November 29, 2022

By Diana Cheng
AAP Film and Arts Writer

Natsuko (Fusako Urabe) and Ayo (Aoba Kawai) in Episode 3, “Wheel of Fortune and Fantasy”

2021 is a successful year for Japanese director Ryûsuke Hamaguchi. Emerging from a pandemic, two of his films had screened at international film festivals, both garnering accolades.  

“Wheel of Fortune and Fantasy”, winner of the Silver Bear Grand Jury Prize at Berlin International Film Festival in March, is the first of his two acclaimed works to be released in North American cities starting October 15 in Los Angeles and New York. 

Written by Hamaguchi, the film’s title in Japanese is more apt in describing the work: Coincidence and Imagination. Comprised of three independent stories, the triptych is a whimsical look at passion, desire, and the fragility of human relationships. The three episodes are amusing scenarios depicting the randomness of encounters, the plan that goes awry, and the one that works actually arises out of impromptu sparks. 

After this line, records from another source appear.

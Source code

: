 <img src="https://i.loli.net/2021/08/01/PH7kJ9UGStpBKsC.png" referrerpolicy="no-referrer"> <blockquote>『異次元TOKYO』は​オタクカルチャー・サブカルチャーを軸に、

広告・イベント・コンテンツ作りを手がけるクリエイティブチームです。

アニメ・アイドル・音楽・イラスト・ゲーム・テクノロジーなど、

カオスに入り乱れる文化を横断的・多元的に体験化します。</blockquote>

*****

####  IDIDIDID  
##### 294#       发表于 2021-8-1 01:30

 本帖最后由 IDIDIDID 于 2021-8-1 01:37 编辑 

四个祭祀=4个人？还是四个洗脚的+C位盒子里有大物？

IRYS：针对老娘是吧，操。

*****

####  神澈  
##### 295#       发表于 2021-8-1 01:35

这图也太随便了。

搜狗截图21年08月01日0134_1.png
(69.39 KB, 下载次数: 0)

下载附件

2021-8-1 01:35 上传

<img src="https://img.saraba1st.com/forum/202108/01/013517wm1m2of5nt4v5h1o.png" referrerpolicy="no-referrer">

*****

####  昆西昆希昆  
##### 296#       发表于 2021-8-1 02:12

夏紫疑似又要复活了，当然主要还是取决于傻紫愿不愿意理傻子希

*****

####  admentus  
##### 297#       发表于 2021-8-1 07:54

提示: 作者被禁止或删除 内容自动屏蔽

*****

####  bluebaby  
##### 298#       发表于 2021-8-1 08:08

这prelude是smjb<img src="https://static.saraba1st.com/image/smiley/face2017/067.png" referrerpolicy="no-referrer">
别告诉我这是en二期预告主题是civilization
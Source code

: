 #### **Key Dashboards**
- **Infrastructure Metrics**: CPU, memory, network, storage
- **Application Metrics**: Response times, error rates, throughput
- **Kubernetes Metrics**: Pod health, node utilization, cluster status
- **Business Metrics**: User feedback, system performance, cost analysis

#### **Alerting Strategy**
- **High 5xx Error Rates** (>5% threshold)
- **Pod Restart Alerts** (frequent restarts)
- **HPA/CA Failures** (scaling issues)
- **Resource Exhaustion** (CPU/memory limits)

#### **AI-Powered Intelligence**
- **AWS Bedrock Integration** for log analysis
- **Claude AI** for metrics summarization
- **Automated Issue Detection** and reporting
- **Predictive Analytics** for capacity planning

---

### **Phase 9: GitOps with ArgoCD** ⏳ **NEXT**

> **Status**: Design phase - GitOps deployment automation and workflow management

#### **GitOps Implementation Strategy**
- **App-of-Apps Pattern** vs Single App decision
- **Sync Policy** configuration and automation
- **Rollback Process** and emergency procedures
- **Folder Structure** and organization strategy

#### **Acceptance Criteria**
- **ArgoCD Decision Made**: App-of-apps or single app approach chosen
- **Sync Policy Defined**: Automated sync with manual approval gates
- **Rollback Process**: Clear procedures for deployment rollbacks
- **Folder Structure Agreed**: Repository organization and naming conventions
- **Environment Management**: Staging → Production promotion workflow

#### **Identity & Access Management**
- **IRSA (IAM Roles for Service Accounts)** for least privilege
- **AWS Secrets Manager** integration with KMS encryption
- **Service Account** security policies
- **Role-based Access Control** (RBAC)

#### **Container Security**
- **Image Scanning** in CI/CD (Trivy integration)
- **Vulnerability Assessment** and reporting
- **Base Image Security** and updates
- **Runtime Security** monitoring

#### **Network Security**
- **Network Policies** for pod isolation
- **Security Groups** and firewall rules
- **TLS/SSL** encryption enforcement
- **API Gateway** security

In 2015, Hamaguchi distinguished himself in the film festival circuit with a 317 minute epic feature “Happy Hour”, chronicling the friendship of four young women in the seaside city of Kobe. His next feature, “Asako I & II”, was a nominee of the Palme d’Or at Cannes in 2018. “Wheel of Fortune and Fantasy” once again confirms Hamaguchi as an astute observer of relationships and passion with a touch of gentle humor.

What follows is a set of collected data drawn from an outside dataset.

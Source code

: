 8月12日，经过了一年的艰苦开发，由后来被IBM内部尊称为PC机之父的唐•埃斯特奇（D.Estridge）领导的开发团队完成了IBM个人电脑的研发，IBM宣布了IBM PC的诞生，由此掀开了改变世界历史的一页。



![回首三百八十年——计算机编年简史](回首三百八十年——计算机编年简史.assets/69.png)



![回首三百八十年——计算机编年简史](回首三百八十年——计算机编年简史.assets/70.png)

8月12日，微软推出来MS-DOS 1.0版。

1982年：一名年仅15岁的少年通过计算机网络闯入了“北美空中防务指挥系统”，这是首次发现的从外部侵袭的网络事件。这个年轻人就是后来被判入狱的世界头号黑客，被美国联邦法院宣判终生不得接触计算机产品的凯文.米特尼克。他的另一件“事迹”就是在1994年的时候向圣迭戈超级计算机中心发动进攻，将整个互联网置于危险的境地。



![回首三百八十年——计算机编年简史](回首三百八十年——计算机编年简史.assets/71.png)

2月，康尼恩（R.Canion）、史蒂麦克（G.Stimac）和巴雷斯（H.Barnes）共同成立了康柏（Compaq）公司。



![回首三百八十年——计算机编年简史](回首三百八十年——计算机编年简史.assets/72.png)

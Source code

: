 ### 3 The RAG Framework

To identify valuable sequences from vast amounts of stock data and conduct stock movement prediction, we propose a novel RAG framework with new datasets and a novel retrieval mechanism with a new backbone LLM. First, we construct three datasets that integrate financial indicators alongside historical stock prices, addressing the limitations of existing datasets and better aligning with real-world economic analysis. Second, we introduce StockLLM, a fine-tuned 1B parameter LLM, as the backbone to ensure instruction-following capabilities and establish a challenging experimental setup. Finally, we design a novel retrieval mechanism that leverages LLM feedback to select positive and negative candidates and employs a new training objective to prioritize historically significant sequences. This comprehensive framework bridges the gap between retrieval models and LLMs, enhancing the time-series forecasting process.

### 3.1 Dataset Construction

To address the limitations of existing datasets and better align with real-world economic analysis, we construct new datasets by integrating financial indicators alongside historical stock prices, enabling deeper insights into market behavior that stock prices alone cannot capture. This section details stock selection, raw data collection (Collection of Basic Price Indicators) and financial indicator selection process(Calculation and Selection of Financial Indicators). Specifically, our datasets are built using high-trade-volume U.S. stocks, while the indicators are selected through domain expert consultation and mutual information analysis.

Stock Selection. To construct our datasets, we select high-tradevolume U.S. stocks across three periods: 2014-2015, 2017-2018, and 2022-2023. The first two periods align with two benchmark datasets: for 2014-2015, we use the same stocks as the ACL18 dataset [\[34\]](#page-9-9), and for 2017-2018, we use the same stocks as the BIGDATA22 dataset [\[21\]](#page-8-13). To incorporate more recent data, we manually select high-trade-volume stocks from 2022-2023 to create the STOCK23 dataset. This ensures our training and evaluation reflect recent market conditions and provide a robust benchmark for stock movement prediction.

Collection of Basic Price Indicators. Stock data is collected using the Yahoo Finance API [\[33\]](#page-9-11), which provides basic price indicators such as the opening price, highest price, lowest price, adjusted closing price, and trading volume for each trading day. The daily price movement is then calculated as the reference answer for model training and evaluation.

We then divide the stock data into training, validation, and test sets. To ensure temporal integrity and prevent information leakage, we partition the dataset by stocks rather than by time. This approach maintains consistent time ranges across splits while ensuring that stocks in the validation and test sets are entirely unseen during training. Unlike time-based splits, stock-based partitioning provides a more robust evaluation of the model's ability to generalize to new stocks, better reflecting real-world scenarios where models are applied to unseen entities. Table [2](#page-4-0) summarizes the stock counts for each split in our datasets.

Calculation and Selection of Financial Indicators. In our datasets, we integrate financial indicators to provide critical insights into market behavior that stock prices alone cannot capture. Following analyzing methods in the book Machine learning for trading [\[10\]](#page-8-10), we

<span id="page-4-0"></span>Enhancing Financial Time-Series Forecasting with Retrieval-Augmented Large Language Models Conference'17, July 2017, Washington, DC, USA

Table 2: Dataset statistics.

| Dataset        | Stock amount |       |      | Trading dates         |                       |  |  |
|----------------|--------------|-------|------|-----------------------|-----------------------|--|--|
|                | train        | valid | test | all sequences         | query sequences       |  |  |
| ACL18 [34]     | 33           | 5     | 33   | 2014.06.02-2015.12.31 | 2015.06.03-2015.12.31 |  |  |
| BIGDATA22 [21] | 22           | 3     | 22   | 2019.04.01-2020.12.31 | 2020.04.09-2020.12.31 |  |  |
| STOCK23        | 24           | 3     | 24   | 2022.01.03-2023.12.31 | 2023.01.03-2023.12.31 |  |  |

Episode 1, “Magic”, tells the story of a newly developed love triangle wherein Meiko (Kotone Furukawa) just found out her best friend Gumi’s (Hyunri) new beau is her ex-boyfriend, Kazu (Ayumu Nakajimi). The coincident drives Meiko to a dilemma, to reignite old flame or generously retreat. During Gumi’s recounting of her new love experience to Meiko as the two best friends chat in the backseat of a taxi, a line is particularly noteworthy, “… no physical touching… we caressed each other through our conversation.” 

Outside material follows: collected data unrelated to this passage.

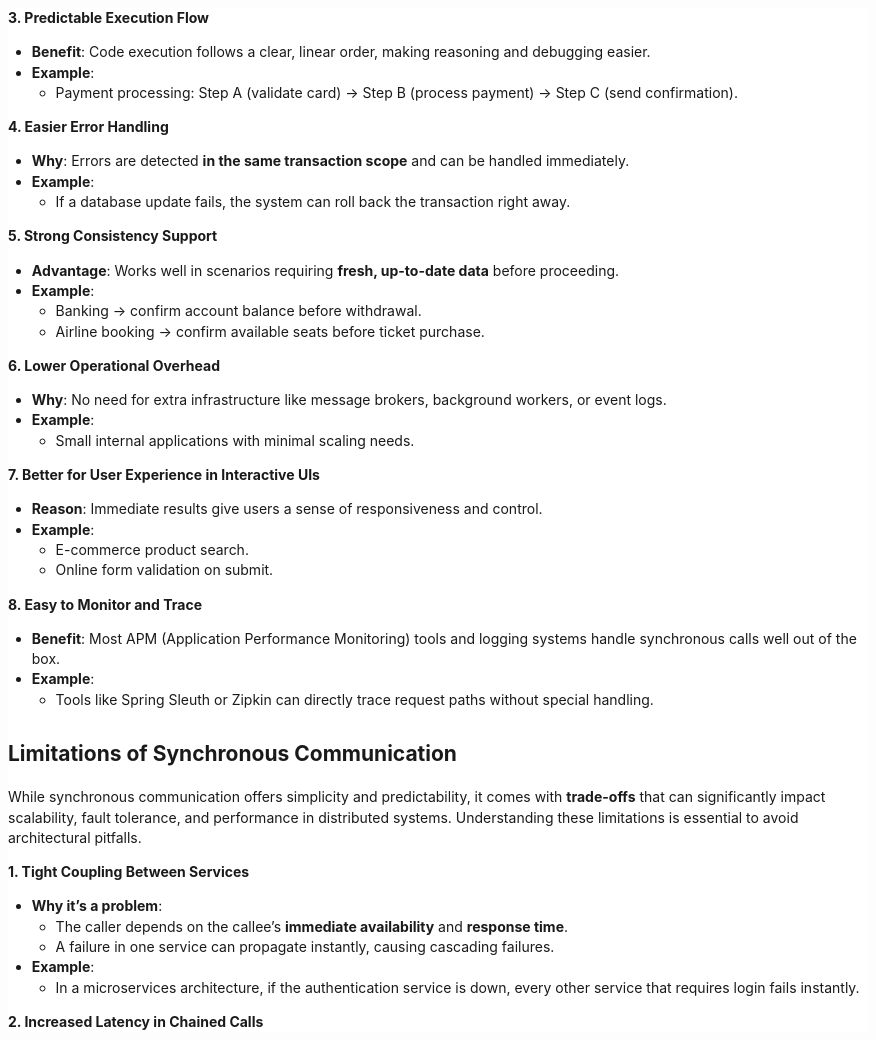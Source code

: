 **3. Predictable Execution Flow**

* **Benefit**: Code execution follows a clear, linear order, making reasoning and debugging easier.
* **Example**:
  * Payment processing: Step A (validate card) → Step B (process payment) → Step C (send confirmation).

**4. Easier Error Handling**

* **Why**: Errors are detected **in the same transaction scope** and can be handled immediately.
* **Example**:
  * If a database update fails, the system can roll back the transaction right away.

**5. Strong Consistency Support**

* **Advantage**: Works well in scenarios requiring **fresh, up-to-date data** before proceeding.
* **Example**:
  * Banking → confirm account balance before withdrawal.
  * Airline booking → confirm available seats before ticket purchase.

**6. Lower Operational Overhead**

* **Why**: No need for extra infrastructure like message brokers, background workers, or event logs.
* **Example**:
  * Small internal applications with minimal scaling needs.

**7. Better for User Experience in Interactive UIs**

* **Reason**: Immediate results give users a sense of responsiveness and control.
* **Example**:
  * E-commerce product search.
  * Online form validation on submit.

**8. Easy to Monitor and Trace**

* **Benefit**: Most APM (Application Performance Monitoring) tools and logging systems handle synchronous calls well out of the box.
* **Example**:
  * Tools like Spring Sleuth or Zipkin can directly trace request paths without special handling.

## **Limitations of Synchronous Communication**

While synchronous communication offers simplicity and predictability, it comes with **trade-offs** that can significantly impact scalability, fault tolerance, and performance in distributed systems. Understanding these limitations is essential to avoid architectural pitfalls.

**1. Tight Coupling Between Services**

* **Why it’s a problem**:
  * The caller depends on the callee’s **immediate availability** and **response time**.
  * A failure in one service can propagate instantly, causing cascading failures.
* **Example**:
  * In a microservices architecture, if the authentication service is down, every other service that requires login fails instantly.

**2. Increased Latency in Chained Calls**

Conversation is the prevailing element in the film. Characters engage in lengthy dialogues in place of actions, often with a still camera capturing them facing each other just talking, performance in its bare essence, letting words caress and excite. This is especially so in Episode 2, “Door Wide Open”, when a university student Nao (Katsuki Mori), upon prodding from her disgruntled friend, tries to entrap her professor Segawa (Kiyohiko Shibukawa), seducing him with words by reading out to him an erotic passage from his own novel. 

Episode 3 wraps up the film with lasting resonance. Natsuko (Fusako Urabe) attends a high school reunion hoping to find a classmate with whom she had shared a passionate past. Coincidentally she meets Ayo (Aoba Kawai) at the train station’s escalators, each going in the opposite direction. What follows is an amusing story of mistaken identity which Hamaguchi crafts with gentle, heart-stirring humor. Eventually, it is the imagination that brings closure to an unrequited longing and the beginning of a new friendship.

“Wheel of Fortune and Fantasy” opens in theaters in Los Angeles and New York October 15, 2021, and subsequently in selective North American cities.